The study has been peer-reviewed but has not yet been published; the journal Pediatrics has released a pre-publication version to expedite access to the findings. The pdf is available here. “The publisher noted that it was not in final form and that subsequent changes might be made.” Due to the emergency of the situation “an ethical approval was considered to be waived by institutional review board.”
This is a single report that has not yet been corroborated elsewhere. Some of the subjects may not have actually had COVID-19 infection: two-thirds were classified only as “suspected” on the basis of symptoms (respiratory, gastrointestinal, or fatigue), suspicious blood tests, and chest x-rays. Clinical laboratory findings that raised suspicion included normal or low white blood counts and elevated C-reactive protein. It is troublesome that there were more severe and critical cases in the suspected than in the confirmed group. There could have been any number of possible confounders. They did not report whether patients had underlying health conditions that might have exacerbated their illness. Their nutritional status was not mentioned. It would have been interesting to know for certain how they caught the virus; person-to-person transmission was assumed. It would have been interesting to know what treatment they received.
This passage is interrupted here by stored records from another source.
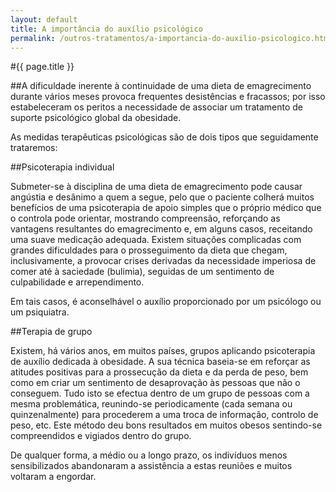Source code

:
 ```yaml
---
layout: default
title: A importância do auxílio psicológico
permalink: /outros-tratamentos/a-importancia-do-auxilio-psicologico.html
---
```


#{{ page.title }}

##A dificuldade inerente à continuidade de uma dieta de emagrecimento durante vários meses provoca frequentes desistências e fracassos; por isso estabeleceram os peritos a necessidade de associar um tratamento de suporte psicológico global da obesidade.

As medidas terapêuticas psicológicas são de dois tipos que seguidamente trataremos:

##Psicoterapia individual

Submeter-se à disciplina de uma dieta de emagrecimento pode causar angústia e desânimo a quem a segue, pelo que o paciente colherá muitos benefícios de uma psicoterapia de apoio simples que o próprio médico que o controla pode orientar, mostrando compreensão, reforçando as vantagens resultantes do emagrecimento e, em alguns casos, receitando uma suave medicação adequada. Existem situações complicadas com grandes dificuldades para o prosseguimento da dieta que chegam, inclusivamente, a provocar crises derivadas da necessidade imperiosa de comer até à saciedade (bulimia), seguidas de um sentimento de culpabilidade e arrependimento.

Em tais casos, é aconselhável o auxílio proporcionado por um psicólogo ou um psiquiatra.

##Terapia de grupo

Existem, há vários anos, em muitos países, grupos aplicando psicoterapia de auxílio dedicada à obesidade. A sua técnica baseia-se em reforçar as atitudes positivas para a prossecução da dieta e da perda de peso, bem como em criar um sentimento de desaprovação às pessoas que não o conseguem. Tudo isto se efectua dentro de um grupo de pessoas com a mesma problemática, reunindo-se periodicamente (cada semana ou quinzenalmente) para procederem a uma troca de informação, controlo de peso, etc. Este método deu bons resultados em muitos obesos sentindo-se compreendidos e vigiados dentro do grupo.

De qualquer forma, a médio ou a longo prazo, os indivíduos menos sensibilizados abandonaram a assistência a estas reuniões e muitos voltaram a engordar.
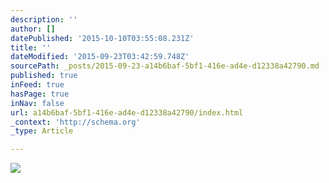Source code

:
```yaml
---
description: ''
author: []
datePublished: '2015-10-10T03:55:08.231Z'
title: ''
dateModified: '2015-09-23T03:42:59.748Z'
sourcePath: _posts/2015-09-23-a14b6baf-5bf1-416e-ad4e-d12338a42790.md
published: true
inFeed: true
hasPage: true
inNav: false
url: a14b6baf-5bf1-416e-ad4e-d12338a42790/index.html
_context: 'http://schema.org'
_type: Article

---
```

![](https://the-grid-user-content.s3-us-west-2.amazonaws.com/45c1b22d-e966-4e0d-9824-856a64d87544.jpg)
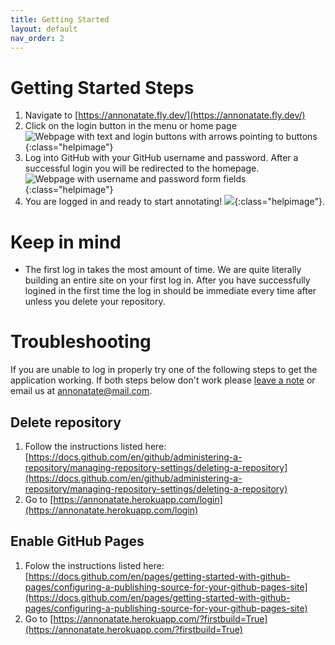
 ```yaml
---
title: Getting Started
layout: default
nav_order: 2
---
```


# Getting Started Steps

1. Navigate to [https://annonatate.fly.dev/](https://annonatate.fly.dev/)
2. Click on the login button in the menu or home page
![Webpage with text and login buttons with arrows pointing to buttons]({{site.baseurl}}/images/started-1.png){:class="helpimage"}
3. Log into GitHub with your GitHub username and password. After a successful login you will be redirected to the homepage.
![Webpage with username and password form fields]({{site.baseurl}}/images/started-2.png){:class="helpimage"}
4. You are logged in and ready to start annotating!
![]({{site.baseurl}}/images/started-3.png){:class="helpimage"}.

# Keep in mind
* The first log in takes the most amount of time. We are quite literally building an entire site on your first log in. After you have successfully logined in the first time the log in should be immediate every time after unless you delete your repository.

# Troubleshooting

If you are unable to log in properly try one of the following steps to get the application working. If both steps below don't work please [leave a note](https://github.com/annonatate/annonatate/issues/new) or email us at <a href="ailto:annonatate@mail.com">annonatate@mail.com</a>.

## Delete repository

1. Follow the instructions listed here: [https://docs.github.com/en/github/administering-a-repository/managing-repository-settings/deleting-a-repository](https://docs.github.com/en/github/administering-a-repository/managing-repository-settings/deleting-a-repository)
2. Go to [https://annonatate.herokuapp.com/login](https://annonatate.herokuapp.com/login)

## Enable GitHub Pages
1. Folow the instructions listed here: [https://docs.github.com/en/pages/getting-started-with-github-pages/configuring-a-publishing-source-for-your-github-pages-site](https://docs.github.com/en/pages/getting-started-with-github-pages/configuring-a-publishing-source-for-your-github-pages-site)
2. Go to [https://annonatate.herokuapp.com/?firstbuild=True](https://annonatate.herokuapp.com/?firstbuild=True)




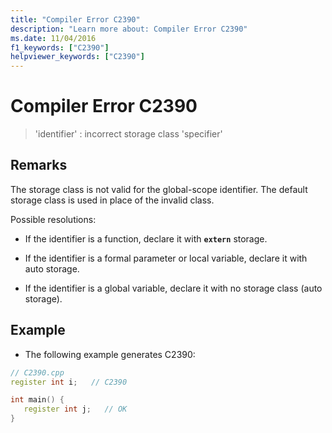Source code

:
 ```yaml
---
title: "Compiler Error C2390"
description: "Learn more about: Compiler Error C2390"
ms.date: 11/04/2016
f1_keywords: ["C2390"]
helpviewer_keywords: ["C2390"]
---
```

# Compiler Error C2390

> 'identifier' : incorrect storage class 'specifier'

## Remarks

The storage class is not valid for the global-scope identifier. The default storage class is used in place of the invalid class.

Possible resolutions:

- If the identifier is a function, declare it with **`extern`** storage.

- If the identifier is a formal parameter or local variable, declare it with auto storage.

- If the identifier is a global variable, declare it with no storage class (auto storage).

## Example

- The following example generates C2390:

```cpp
// C2390.cpp
register int i;   // C2390

int main() {
   register int j;   // OK
}
```
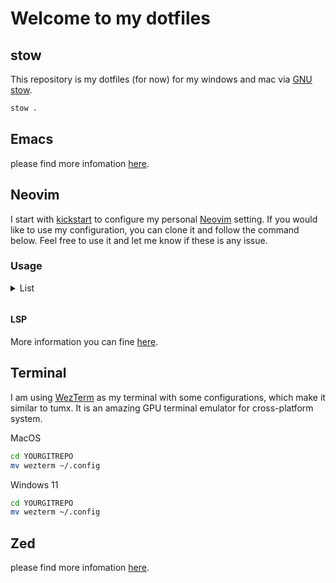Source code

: # Welcome to my dotfiles

## stow

This repository is my dotfiles (for now) for my windows and mac via [GNU stow].

```bash
stow .
```

## Emacs

please find more infomation [here](./Emacs.org).

## Neovim

I start with [kickstart] to configure my personal [Neovim] setting. If you would like to use my configuration, you can clone it and follow the command below. Feel free to use it and let me know if these is any issue.

### Usage

<details>
<summary>List<p></summary>

Package manager

  - [lazy.nvim](https://github.com/folke/lazy.nvim)

Parsing

  - [treesitter](https://github.com/nvim-treesitter/nvim-treesitter)

Navigation

  - [telescope](https://github.com/nvim-telescope/telescope.nvim): fuzzy finder
  - [mini-files](https://github.com/nvim-tree/nvim-tree.lua): mini file explorer
  - [oil](https://github.com/stevearc/oil.nvim): really useful for creating and modifying files as
  normal buffer.

Editor tool/ Git/ notes taking

  - [gitsigns](https://github.com/lewis6991/gitsigns.nvim): git signs integration
  - [copilot](https://github.com/zbirenbaum/copilot.lua)
  - [render markdown](https://github.com/MeanderingProgrammer/render-markdown.nvim)
  - [markdown-preview](https://github.com/iamcco/markdown-preview.nvim)
  - [obsidian](https://github.com/iamcco/markdown-preview.nvim)
  - [trouble](https://github.com/folke/trouble.nvim)

UI

  - [lualine](https://github.com/nvim-lualine/lualine.nvim)
  - [mini-indentscope](https://github.com/echasnovski/mini.indentscop)
  - [virt-column](https://github.com/echasnovski/mini.indentscop)
  - [auto-session](https://github.com/echasnovski/mini.indentscop)

</details>

#### LSP

More information you can fine [here](https://weiting1991.github.io/weitingworks/posts/240927_neovim_setup/).

[kickstart]: https://github.com/nvim-lua/kickstart.nvim
[Neovim]: https://neovim.io/
[GNU stow]: https://www.gnu.org/software/stow/manual/stow.html

## Terminal

I am using [WezTerm](https://wezfurlong.org/wezterm/) as my terminal with some configurations, which make it similar to tumx. It is an amazing GPU terminal emulator for cross-platform system.

MacOS

```bash
cd YOURGITREPO
mv wezterm ~/.config
```

Windows 11

```bash
cd YOURGITREPO
mv wezterm ~/.config
```


## Zed
please find more infomation [here]().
The authors commented on the origin of the disease. It started in a Wuhan market that sells wild animals, and genetic analysis has shown that it probably originated in bats and passed through pangolins on its way to humans. Elsewhere it was reported that a shrimp vendor in the market might have been “patient zero”.
I wish they had collected data to compare the attack rate in the entire population of children vs. adults. But we’ll have to take what we can get.
We can take home this message: infants can get COVID-19 and they may be more likely to have a severe case than older children or adults. Please stay home, wash hands, be vigilant, and don’t be complacent about your children.